Data records:
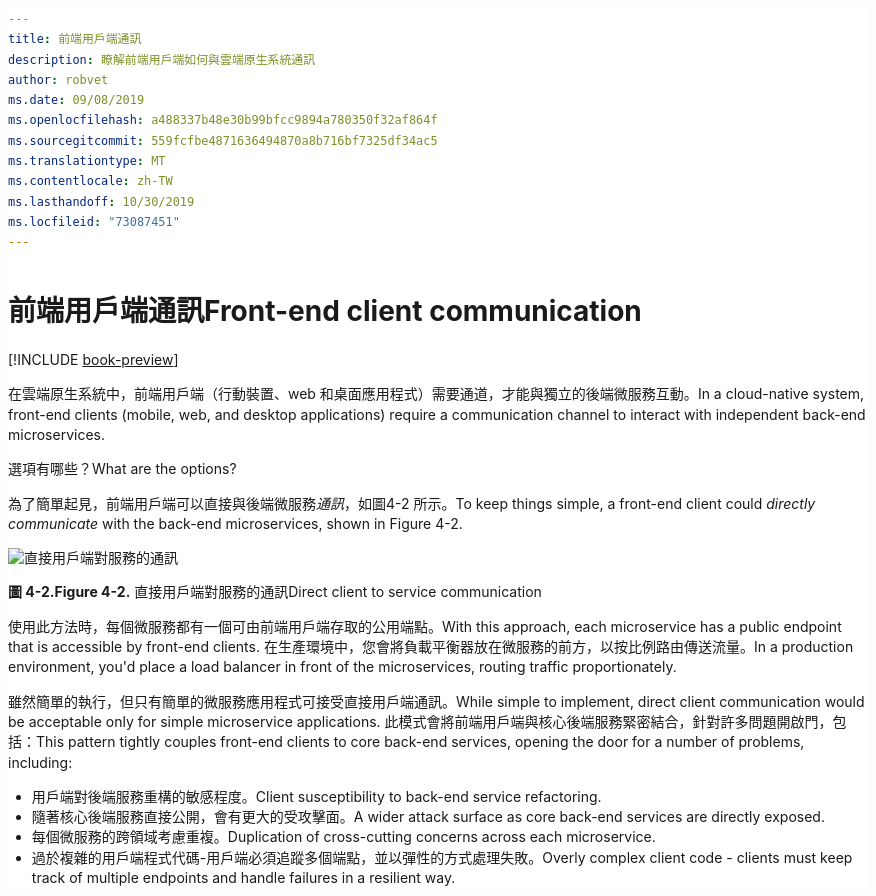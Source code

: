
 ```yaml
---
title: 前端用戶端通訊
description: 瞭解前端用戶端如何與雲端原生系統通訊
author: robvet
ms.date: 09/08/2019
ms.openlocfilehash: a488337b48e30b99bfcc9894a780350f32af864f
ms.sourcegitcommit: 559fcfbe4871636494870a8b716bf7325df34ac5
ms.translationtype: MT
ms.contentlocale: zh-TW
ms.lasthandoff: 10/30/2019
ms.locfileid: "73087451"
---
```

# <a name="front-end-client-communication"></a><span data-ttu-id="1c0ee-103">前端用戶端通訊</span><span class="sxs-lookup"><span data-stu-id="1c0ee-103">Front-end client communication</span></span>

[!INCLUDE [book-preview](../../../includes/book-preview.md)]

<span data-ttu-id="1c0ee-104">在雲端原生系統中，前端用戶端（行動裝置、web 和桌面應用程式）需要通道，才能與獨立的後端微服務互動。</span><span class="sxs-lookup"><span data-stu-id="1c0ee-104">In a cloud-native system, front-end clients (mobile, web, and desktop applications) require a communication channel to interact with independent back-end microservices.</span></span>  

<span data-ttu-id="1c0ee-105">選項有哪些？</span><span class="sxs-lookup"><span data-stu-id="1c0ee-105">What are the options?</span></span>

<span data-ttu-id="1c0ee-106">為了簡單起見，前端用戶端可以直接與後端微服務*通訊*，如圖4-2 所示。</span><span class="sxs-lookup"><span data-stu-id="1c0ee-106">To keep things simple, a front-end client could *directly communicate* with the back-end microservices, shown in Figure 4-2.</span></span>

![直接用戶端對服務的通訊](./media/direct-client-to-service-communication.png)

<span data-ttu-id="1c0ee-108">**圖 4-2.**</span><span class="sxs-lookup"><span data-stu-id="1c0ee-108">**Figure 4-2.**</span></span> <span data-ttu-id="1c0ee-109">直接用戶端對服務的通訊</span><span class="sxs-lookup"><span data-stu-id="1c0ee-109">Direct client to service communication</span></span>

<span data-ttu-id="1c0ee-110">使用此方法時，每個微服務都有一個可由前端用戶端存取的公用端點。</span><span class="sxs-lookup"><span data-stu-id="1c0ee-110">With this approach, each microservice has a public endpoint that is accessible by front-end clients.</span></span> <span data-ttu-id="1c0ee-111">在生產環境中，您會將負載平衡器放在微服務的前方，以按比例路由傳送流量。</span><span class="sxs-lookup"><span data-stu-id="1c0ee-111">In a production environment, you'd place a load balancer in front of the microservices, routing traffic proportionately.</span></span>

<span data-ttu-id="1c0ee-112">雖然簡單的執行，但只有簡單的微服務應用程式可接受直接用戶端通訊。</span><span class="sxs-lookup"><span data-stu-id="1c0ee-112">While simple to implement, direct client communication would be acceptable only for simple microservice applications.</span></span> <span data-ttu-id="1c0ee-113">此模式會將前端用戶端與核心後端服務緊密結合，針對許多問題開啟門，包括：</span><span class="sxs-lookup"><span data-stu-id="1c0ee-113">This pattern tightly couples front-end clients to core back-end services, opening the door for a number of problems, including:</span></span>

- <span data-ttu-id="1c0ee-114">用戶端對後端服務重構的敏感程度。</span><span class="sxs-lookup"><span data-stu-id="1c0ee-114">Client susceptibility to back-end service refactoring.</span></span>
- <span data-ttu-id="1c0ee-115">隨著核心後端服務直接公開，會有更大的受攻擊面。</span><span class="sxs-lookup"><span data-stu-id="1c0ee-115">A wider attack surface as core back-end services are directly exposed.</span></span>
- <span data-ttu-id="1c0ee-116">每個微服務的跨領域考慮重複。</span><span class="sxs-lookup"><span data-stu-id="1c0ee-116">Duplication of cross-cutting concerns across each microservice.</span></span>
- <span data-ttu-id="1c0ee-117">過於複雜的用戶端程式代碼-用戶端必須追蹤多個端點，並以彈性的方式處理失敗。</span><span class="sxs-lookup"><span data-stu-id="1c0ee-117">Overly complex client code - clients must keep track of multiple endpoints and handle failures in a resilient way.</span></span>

# Task brief:
If a line in the records includes the string "clients", copy it.

# Task result:
<span data-ttu-id="1c0ee-104">在雲端原生系統中，前端用戶端（行動裝置、web 和桌面應用程式）需要通道，才能與獨立的後端微服務互動。</span><span class="sxs-lookup"><span data-stu-id="1c0ee-104">In a cloud-native system, front-end clients (mobile, web, and desktop applications) require a communication channel to interact with independent back-end microservices.</span></span>  
<span data-ttu-id="1c0ee-110">使用此方法時，每個微服務都有一個可由前端用戶端存取的公用端點。</span><span class="sxs-lookup"><span data-stu-id="1c0ee-110">With this approach, each microservice has a public endpoint that is accessible by front-end clients.</span></span> <span data-ttu-id="1c0ee-111">在生產環境中，您會將負載平衡器放在微服務的前方，以按比例路由傳送流量。</span><span class="sxs-lookup"><span data-stu-id="1c0ee-111">In a production environment, you'd place a load balancer in front of the microservices, routing traffic proportionately.</span></span>
<span data-ttu-id="1c0ee-112">雖然簡單的執行，但只有簡單的微服務應用程式可接受直接用戶端通訊。</span><span class="sxs-lookup"><span data-stu-id="1c0ee-112">While simple to implement, direct client communication would be acceptable only for simple microservice applications.</span></span> <span data-ttu-id="1c0ee-113">此模式會將前端用戶端與核心後端服務緊密結合，針對許多問題開啟門，包括：</span><span class="sxs-lookup"><span data-stu-id="1c0ee-113">This pattern tightly couples front-end clients to core back-end services, opening the door for a number of problems, including:</span></span>
- <span data-ttu-id="1c0ee-117">過於複雜的用戶端程式代碼-用戶端必須追蹤多個端點，並以彈性的方式處理失敗。</span><span class="sxs-lookup"><span data-stu-id="1c0ee-117">Overly complex client code - clients must keep track of multiple endpoints and handle failures in a resilient way.</span></span>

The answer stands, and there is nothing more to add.